P.S. I see now that you had already written that. Sorry to have missed that.

3 Likes

What does py -m pip install beautifulsoup4 do?

The command

py -m pip install beautifulsoup4 installs the Beautiful Soup 4 library, a tool used in Python for web scraping and parsing HTML and XML documents.

Here’s a breakdown of the command:

  • py: On Windows, this runs the Python launcher and executes the command for the version of Python you have installed. On other operating systems, you would typically use python3 instead.
  • -m: This flag tells Python to run the following module as a script.
  • pip: The package installer for Python, which manages and installs libraries not included in the standard Python installation.
  • install: The specific pip command to download and install a package.
  • beautifulsoup4: The name of the package to be installed from the Python Package Index (PyPI). The library is then imported in your code from the bs4 module.

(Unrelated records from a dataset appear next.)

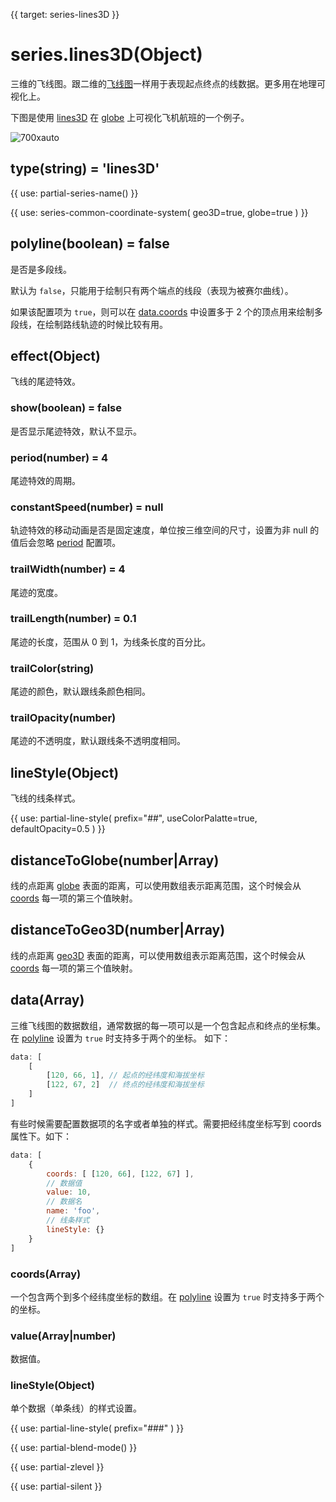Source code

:{{ target: series-lines3D }}

# series.lines3D(Object)

三维的飞线图。跟二维的[飞线图](http://echarts.baidu.com/option.html#series-line)一样用于表现起点终点的线数据。更多用在地理可视化上。

下图是使用 [lines3D](~series-lines3D) 在 [globe](~globe) 上可视化飞机航班的一个例子。

![700xauto](~globe-airline.png)

## type(string) = 'lines3D'

{{ use: partial-series-name() }}

{{ use: series-common-coordinate-system(
    geo3D=true,
    globe=true
 ) }}

## polyline(boolean) = false
是否是多段线。

默认为 `false`，只能用于绘制只有两个端点的线段（表现为被赛尔曲线）。

如果该配置项为 `true`，则可以在 [data.coords](~series-lines3D.data.coords) 中设置多于 2 个的顶点用来绘制多段线，在绘制路线轨迹的时候比较有用。

## effect(Object)

飞线的尾迹特效。

### show(boolean) = false

是否显示尾迹特效，默认不显示。

### period(number) = 4

尾迹特效的周期。

### constantSpeed(number) = null

轨迹特效的移动动画是否是固定速度，单位按三维空间的尺寸，设置为非 null 的值后会忽略 [period](~series-lines3D.effect.period) 配置项。

### trailWidth(number) = 4

尾迹的宽度。

### trailLength(number) = 0.1

尾迹的长度，范围从 0 到 1，为线条长度的百分比。

### trailColor(string)

尾迹的颜色，默认跟线条颜色相同。

### trailOpacity(number)

尾迹的不透明度，默认跟线条不透明度相同。

## lineStyle(Object)
飞线的线条样式。

{{ use: partial-line-style(
    prefix="##",
    useColorPalatte=true,
    defaultOpacity=0.5
) }}

## distanceToGlobe(number|Array)

线的点距离 [globe](~globe) 表面的距离，可以使用数组表示距离范围，这个时候会从 [coords](~series-lines3D.data.coords) 每一项的第三个值映射。

## distanceToGeo3D(number|Array)

线的点距离 [geo3D](~geo3D) 表面的距离，可以使用数组表示距离范围，这个时候会从 [coords](~series-lines3D.data.coords) 每一项的第三个值映射。

## data(Array)

三维飞线图的数据数组，通常数据的每一项可以是一个包含起点和终点的坐标集。在 [polyline](~series-lines3D.polyline) 设置为 `true` 时支持多于两个的坐标。
如下：

```js
data: [
    [
        [120, 66, 1], // 起点的经纬度和海拔坐标
        [122, 67, 2]  // 终点的经纬度和海拔坐标
    ]
]
```

有些时候需要配置数据项的名字或者单独的样式。需要把经纬度坐标写到 coords 属性下。如下：

```js
data: [
    {
        coords: [ [120, 66], [122, 67] ],
        // 数据值
        value: 10,
        // 数据名
        name: 'foo',
        // 线条样式
        lineStyle: {}
    }
]
```

### coords(Array)

一个包含两个到多个经纬度坐标的数组。在 [polyline](~series-lines3D.polyline) 设置为 `true` 时支持多于两个的坐标。

### value(Array|number)

数据值。

### lineStyle(Object)

单个数据（单条线）的样式设置。

{{ use: partial-line-style(
    prefix="###"
) }}


{{ use: partial-blend-mode() }}

{{ use: partial-zlevel }}

{{ use: partial-silent }}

What Beautiful Soup is used for

  • Web Scraping: It helps extract information from web pages by parsing the raw HTML content.
  • Data Extraction: It creates a “parse tree” from the HTML, which makes it easy to navigate, search for, and extract specific data, such as a title, paragraph, or specific text.
  • Handles Imperfect HTML: It is particularly good at parsing poorly formatted HTML, earning its name as a reference to Lewis Carroll’s poem about “beautiful soup,” or “tag soup”.

Example usage
After installing, you can import and use the library in a Python script to parse HTML:

python

from bs4 import BeautifulSoup
import requests

# Fetch the HTML content from a website
response = requests.get("https://news.ycombinator.com/")
html_content = response.content

# Create a BeautifulSoup object to parse the HTML
soup = BeautifulSoup(html_content, "html.parser")

# Find the first title tag
title_tag = soup.find("title")

# Print the text content of the title tag
print(title_tag.text) 

Use code with caution.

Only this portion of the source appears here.